- _Material for this exercise_
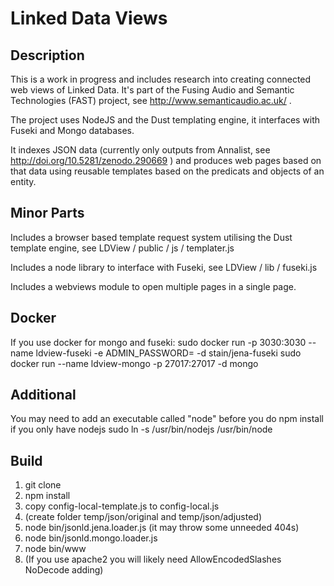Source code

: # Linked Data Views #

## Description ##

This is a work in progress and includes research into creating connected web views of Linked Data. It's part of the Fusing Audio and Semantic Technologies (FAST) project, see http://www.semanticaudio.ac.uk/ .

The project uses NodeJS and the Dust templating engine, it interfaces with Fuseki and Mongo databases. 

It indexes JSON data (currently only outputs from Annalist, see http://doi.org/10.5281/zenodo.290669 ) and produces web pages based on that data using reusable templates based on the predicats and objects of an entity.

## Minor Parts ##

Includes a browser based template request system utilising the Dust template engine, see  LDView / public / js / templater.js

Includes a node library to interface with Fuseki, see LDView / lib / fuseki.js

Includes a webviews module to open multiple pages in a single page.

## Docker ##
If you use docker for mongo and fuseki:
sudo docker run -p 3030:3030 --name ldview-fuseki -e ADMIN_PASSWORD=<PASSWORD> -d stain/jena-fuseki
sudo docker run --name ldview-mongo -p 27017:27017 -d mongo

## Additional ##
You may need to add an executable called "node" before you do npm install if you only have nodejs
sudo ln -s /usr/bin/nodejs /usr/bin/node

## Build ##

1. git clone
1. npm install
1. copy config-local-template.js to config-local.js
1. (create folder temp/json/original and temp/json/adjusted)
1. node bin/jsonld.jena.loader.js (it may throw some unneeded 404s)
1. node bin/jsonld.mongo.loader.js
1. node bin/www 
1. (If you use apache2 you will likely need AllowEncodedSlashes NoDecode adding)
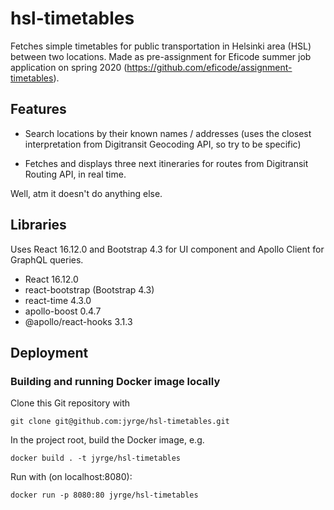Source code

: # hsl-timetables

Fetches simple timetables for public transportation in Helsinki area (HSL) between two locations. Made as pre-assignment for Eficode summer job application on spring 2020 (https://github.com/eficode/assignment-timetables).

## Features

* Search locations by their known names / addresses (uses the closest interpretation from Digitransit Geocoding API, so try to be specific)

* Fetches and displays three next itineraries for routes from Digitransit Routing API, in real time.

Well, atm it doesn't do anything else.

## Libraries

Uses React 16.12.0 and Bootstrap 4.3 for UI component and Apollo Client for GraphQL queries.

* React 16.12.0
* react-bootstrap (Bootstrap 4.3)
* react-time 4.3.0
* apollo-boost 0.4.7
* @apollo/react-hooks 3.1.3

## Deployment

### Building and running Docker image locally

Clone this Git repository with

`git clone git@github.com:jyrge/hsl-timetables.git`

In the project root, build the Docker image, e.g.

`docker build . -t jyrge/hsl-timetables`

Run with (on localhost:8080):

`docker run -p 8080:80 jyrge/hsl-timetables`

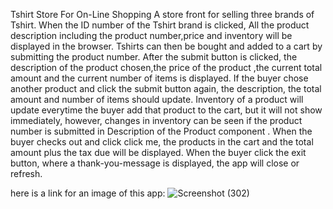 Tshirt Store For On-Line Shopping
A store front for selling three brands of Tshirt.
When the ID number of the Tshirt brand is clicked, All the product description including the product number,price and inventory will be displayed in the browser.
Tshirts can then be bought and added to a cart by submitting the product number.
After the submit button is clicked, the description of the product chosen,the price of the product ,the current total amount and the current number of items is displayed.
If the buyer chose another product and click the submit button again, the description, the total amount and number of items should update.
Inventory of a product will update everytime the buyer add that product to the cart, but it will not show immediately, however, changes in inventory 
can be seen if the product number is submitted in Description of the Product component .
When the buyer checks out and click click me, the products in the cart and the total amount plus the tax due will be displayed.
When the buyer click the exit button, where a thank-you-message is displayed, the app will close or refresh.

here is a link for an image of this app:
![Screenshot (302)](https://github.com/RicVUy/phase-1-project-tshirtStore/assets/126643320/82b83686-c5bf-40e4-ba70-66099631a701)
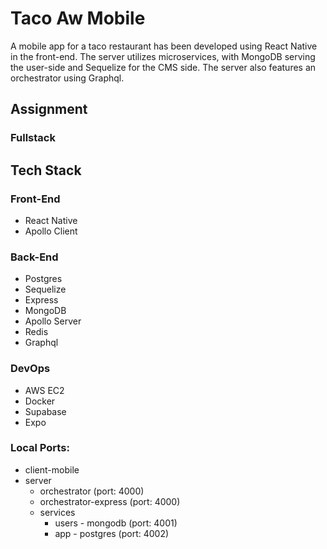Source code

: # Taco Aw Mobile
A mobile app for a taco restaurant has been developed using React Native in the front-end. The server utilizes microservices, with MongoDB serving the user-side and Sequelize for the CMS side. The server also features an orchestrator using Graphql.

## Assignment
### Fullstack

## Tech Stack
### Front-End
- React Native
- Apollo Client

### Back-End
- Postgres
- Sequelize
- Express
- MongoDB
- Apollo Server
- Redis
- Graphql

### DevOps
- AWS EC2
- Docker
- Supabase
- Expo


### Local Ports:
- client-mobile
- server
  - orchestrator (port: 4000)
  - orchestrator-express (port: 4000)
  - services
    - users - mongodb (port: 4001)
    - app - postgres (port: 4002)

- _What to produce_
Reproduce the listing above exactly, excluding all pictures.

- _Your response_
Source code

: # Linked Data Views #

## Description ##

This is a work in progress and includes research into creating connected web views of Linked Data. It's part of the Fusing Audio and Semantic Technologies (FAST) project, see http://www.semanticaudio.ac.uk/ .

The project uses NodeJS and the Dust templating engine, it interfaces with Fuseki and Mongo databases. 

It indexes JSON data (currently only outputs from Annalist, see http://doi.org/10.5281/zenodo.290669 ) and produces web pages based on that data using reusable templates based on the predicats and objects of an entity.

## Minor Parts ##

Includes a browser based template request system utilising the Dust template engine, see  LDView / public / js / templater.js

Includes a node library to interface with Fuseki, see LDView / lib / fuseki.js

Includes a webviews module to open multiple pages in a single page.

## Docker ##
If you use docker for mongo and fuseki:
sudo docker run -p 3030:3030 --name ldview-fuseki -e ADMIN_PASSWORD=<PASSWORD> -d stain/jena-fuseki
sudo docker run --name ldview-mongo -p 27017:27017 -d mongo

## Additional ##
You may need to add an executable called "node" before you do npm install if you only have nodejs
sudo ln -s /usr/bin/nodejs /usr/bin/node

## Build ##

1. git clone
1. npm install
1. copy config-local-template.js to config-local.js
1. (create folder temp/json/original and temp/json/adjusted)
1. node bin/jsonld.jena.loader.js (it may throw some unneeded 404s)
1. node bin/jsonld.mongo.loader.js
1. node bin/www 
1. (If you use apache2 you will likely need AllowEncodedSlashes NoDecode adding)
Source code

: # hsl-timetables

Fetches simple timetables for public transportation in Helsinki area (HSL) between two locations. Made as pre-assignment for Eficode summer job application on spring 2020 (https://github.com/eficode/assignment-timetables).

## Features

* Search locations by their known names / addresses (uses the closest interpretation from Digitransit Geocoding API, so try to be specific)

* Fetches and displays three next itineraries for routes from Digitransit Routing API, in real time.

Well, atm it doesn't do anything else.

## Libraries

Uses React 16.12.0 and Bootstrap 4.3 for UI component and Apollo Client for GraphQL queries.

* React 16.12.0
* react-bootstrap (Bootstrap 4.3)
* react-time 4.3.0
* apollo-boost 0.4.7
* @apollo/react-hooks 3.1.3

## Deployment

### Building and running Docker image locally

Clone this Git repository with

`git clone git@github.com:jyrge/hsl-timetables.git`

In the project root, build the Docker image, e.g.

`docker build . -t jyrge/hsl-timetables`

Run with (on localhost:8080):

`docker run -p 8080:80 jyrge/hsl-timetables`

 Tshirt Store For On-Line Shopping
A store front for selling three brands of Tshirt.
When the ID number of the Tshirt brand is clicked, All the product description including the product number,price and inventory will be displayed in the browser.
Tshirts can then be bought and added to a cart by submitting the product number.
After the submit button is clicked, the description of the product chosen,the price of the product ,the current total amount and the current number of items is displayed.
If the buyer chose another product and click the submit button again, the description, the total amount and number of items should update.
Inventory of a product will update everytime the buyer add that product to the cart, but it will not show immediately, however, changes in inventory 
can be seen if the product number is submitted in Description of the Product component .
When the buyer checks out and click click me, the products in the cart and the total amount plus the tax due will be displayed.
When the buyer click the exit button, where a thank-you-message is displayed, the app will close or refresh.

here is a link for an image of this app:
![Screenshot (302)](https://github.com/RicVUy/phase-1-project-tshirtStore/assets/126643320/82b83686-c5bf-40e4-ba70-66099631a701)
Source code

: # Taco Aw Mobile
A mobile app for a taco restaurant has been developed using React Native in the front-end. The server utilizes microservices, with MongoDB serving the user-side and Sequelize for the CMS side. The server also features an orchestrator using Graphql.

## Assignment
### Fullstack

## Tech Stack
### Front-End
- React Native
- Apollo Client

### Back-End
- Postgres
- Sequelize
- Express
- MongoDB
- Apollo Server
- Redis
- Graphql

### DevOps
- AWS EC2
- Docker
- Supabase
- Expo


### Local Ports:
- client-mobile
- server
  - orchestrator (port: 4000)
  - orchestrator-express (port: 4000)
  - services
    - users - mongodb (port: 4001)
    - app - postgres (port: 4002)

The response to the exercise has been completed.